[Given data Boundary: Start]

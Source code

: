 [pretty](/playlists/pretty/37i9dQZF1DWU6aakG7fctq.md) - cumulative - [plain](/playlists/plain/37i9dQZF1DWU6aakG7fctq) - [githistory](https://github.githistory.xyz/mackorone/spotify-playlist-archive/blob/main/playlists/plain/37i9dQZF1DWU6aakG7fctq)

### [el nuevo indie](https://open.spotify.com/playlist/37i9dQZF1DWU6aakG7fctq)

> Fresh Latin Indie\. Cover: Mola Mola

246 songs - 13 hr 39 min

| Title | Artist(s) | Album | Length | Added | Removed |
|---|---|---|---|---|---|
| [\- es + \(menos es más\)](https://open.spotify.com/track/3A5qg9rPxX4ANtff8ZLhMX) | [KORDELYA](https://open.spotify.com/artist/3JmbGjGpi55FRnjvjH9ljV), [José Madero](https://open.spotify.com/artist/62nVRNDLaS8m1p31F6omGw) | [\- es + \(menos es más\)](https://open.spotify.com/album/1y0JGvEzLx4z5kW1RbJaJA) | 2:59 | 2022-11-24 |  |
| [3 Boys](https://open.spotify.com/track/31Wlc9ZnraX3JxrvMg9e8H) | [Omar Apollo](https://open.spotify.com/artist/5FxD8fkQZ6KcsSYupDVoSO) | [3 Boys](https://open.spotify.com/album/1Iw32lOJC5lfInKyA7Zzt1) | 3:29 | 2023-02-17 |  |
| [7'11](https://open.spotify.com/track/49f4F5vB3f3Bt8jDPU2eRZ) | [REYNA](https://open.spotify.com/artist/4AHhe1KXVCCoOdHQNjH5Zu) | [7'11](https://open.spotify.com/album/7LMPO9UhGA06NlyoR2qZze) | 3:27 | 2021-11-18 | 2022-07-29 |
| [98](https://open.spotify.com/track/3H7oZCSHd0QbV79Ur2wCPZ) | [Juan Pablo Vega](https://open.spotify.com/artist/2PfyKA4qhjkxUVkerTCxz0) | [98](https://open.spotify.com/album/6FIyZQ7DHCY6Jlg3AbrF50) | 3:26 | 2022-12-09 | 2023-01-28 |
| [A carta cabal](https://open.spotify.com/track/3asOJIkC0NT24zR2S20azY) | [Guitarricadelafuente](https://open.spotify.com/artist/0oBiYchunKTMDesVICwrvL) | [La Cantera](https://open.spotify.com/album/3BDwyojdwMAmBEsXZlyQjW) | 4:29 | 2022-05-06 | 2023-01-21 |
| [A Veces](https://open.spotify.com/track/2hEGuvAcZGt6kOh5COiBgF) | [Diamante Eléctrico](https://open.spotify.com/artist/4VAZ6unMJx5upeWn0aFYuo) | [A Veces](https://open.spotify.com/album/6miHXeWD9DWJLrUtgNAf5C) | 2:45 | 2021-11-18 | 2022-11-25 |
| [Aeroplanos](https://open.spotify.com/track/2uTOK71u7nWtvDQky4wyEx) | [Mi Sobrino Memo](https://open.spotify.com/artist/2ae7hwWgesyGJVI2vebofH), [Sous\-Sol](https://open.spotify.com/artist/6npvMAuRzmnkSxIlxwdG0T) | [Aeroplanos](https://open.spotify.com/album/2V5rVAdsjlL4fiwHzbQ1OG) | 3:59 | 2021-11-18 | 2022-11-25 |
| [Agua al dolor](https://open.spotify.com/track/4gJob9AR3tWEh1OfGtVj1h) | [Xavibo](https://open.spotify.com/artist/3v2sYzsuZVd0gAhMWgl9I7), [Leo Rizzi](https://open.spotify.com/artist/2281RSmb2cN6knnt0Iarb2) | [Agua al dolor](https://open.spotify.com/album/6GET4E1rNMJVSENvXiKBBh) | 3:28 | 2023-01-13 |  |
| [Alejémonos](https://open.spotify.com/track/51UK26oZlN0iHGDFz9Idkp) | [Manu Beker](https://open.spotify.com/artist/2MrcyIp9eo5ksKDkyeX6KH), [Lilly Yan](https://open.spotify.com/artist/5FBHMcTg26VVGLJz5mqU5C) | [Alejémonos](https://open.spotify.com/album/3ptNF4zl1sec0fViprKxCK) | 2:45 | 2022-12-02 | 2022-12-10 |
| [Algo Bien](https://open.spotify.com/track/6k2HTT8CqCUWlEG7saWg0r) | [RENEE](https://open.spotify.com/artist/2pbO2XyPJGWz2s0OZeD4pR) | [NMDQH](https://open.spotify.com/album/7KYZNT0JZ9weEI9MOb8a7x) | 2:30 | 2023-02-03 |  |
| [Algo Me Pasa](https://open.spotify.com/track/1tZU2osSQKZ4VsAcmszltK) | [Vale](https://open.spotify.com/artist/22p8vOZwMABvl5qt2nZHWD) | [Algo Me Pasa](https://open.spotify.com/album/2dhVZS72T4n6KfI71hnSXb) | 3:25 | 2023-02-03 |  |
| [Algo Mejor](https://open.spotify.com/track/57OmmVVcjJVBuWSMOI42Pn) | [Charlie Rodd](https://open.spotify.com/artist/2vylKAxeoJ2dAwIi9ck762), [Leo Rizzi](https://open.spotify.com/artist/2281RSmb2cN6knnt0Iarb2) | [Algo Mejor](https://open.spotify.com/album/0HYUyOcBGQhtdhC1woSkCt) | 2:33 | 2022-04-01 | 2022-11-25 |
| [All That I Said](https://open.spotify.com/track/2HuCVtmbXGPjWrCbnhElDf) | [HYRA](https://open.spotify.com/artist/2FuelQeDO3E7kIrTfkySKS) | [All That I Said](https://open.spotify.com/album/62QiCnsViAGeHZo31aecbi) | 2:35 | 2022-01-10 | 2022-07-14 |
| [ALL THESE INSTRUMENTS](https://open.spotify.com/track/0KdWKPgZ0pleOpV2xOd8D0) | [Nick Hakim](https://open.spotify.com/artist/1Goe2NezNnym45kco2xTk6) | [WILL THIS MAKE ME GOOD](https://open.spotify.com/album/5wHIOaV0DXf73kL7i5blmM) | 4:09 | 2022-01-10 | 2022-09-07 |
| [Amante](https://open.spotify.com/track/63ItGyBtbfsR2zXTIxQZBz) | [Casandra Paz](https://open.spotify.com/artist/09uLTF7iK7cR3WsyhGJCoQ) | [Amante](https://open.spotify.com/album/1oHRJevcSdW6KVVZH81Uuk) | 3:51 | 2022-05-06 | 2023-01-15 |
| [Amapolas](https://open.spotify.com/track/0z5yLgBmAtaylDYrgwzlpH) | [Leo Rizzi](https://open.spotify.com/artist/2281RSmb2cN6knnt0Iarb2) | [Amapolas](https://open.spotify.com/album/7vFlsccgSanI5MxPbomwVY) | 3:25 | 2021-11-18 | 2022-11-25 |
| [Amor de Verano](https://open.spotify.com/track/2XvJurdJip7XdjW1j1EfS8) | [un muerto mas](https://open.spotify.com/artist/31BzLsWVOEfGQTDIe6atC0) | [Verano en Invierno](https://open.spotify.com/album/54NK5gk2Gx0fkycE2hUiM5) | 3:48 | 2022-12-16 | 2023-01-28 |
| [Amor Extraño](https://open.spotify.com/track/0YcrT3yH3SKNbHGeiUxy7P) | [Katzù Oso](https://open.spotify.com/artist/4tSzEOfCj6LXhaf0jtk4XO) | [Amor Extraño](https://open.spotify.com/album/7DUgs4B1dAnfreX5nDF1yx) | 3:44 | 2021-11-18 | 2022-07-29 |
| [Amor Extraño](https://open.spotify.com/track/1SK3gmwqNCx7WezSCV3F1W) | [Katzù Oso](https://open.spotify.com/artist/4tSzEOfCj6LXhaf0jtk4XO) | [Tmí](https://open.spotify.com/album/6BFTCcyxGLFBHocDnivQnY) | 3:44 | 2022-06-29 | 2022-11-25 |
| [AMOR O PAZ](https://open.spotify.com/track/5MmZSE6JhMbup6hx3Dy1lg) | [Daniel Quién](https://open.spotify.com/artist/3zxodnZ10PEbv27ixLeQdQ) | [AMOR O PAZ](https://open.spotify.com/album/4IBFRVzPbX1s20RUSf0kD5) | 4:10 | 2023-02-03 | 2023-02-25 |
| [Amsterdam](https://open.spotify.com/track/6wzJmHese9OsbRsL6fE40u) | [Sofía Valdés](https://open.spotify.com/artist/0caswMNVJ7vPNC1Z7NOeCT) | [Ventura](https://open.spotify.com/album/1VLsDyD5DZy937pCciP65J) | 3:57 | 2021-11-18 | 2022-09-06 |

[Given data Boundary: End]

Exercise :: Would you retype the lines above from the one with "2:45 | 2021-11-18 | 2022-11-25 |" down to the one with "2:30 | 2023-02-03", word for word, both ends included and no other lines?

Task answer ::
| [A Veces](https://open.spotify.com/track/2hEGuvAcZGt6kOh5COiBgF) | [Diamante Eléctrico](https://open.spotify.com/artist/4VAZ6unMJx5upeWn0aFYuo) | [A Veces](https://open.spotify.com/album/6miHXeWD9DWJLrUtgNAf5C) | 2:45 | 2021-11-18 | 2022-11-25 |
| [Aeroplanos](https://open.spotify.com/track/2uTOK71u7nWtvDQky4wyEx) | [Mi Sobrino Memo](https://open.spotify.com/artist/2ae7hwWgesyGJVI2vebofH), [Sous\-Sol](https://open.spotify.com/artist/6npvMAuRzmnkSxIlxwdG0T) | [Aeroplanos](https://open.spotify.com/album/2V5rVAdsjlL4fiwHzbQ1OG) | 3:59 | 2021-11-18 | 2022-11-25 |
| [Agua al dolor](https://open.spotify.com/track/4gJob9AR3tWEh1OfGtVj1h) | [Xavibo](https://open.spotify.com/artist/3v2sYzsuZVd0gAhMWgl9I7), [Leo Rizzi](https://open.spotify.com/artist/2281RSmb2cN6knnt0Iarb2) | [Agua al dolor](https://open.spotify.com/album/6GET4E1rNMJVSENvXiKBBh) | 3:28 | 2023-01-13 |  |
| [Alejémonos](https://open.spotify.com/track/51UK26oZlN0iHGDFz9Idkp) | [Manu Beker](https://open.spotify.com/artist/2MrcyIp9eo5ksKDkyeX6KH), [Lilly Yan](https://open.spotify.com/artist/5FBHMcTg26VVGLJz5mqU5C) | [Alejémonos](https://open.spotify.com/album/3ptNF4zl1sec0fViprKxCK) | 2:45 | 2022-12-02 | 2022-12-10 |
| [Algo Bien](https://open.spotify.com/track/6k2HTT8CqCUWlEG7saWg0r) | [RENEE](https://open.spotify.com/artist/2pbO2XyPJGWz2s0OZeD4pR) | [NMDQH](https://open.spotify.com/album/7KYZNT0JZ9weEI9MOb8a7x) | 2:30 | 2023-02-03 |  |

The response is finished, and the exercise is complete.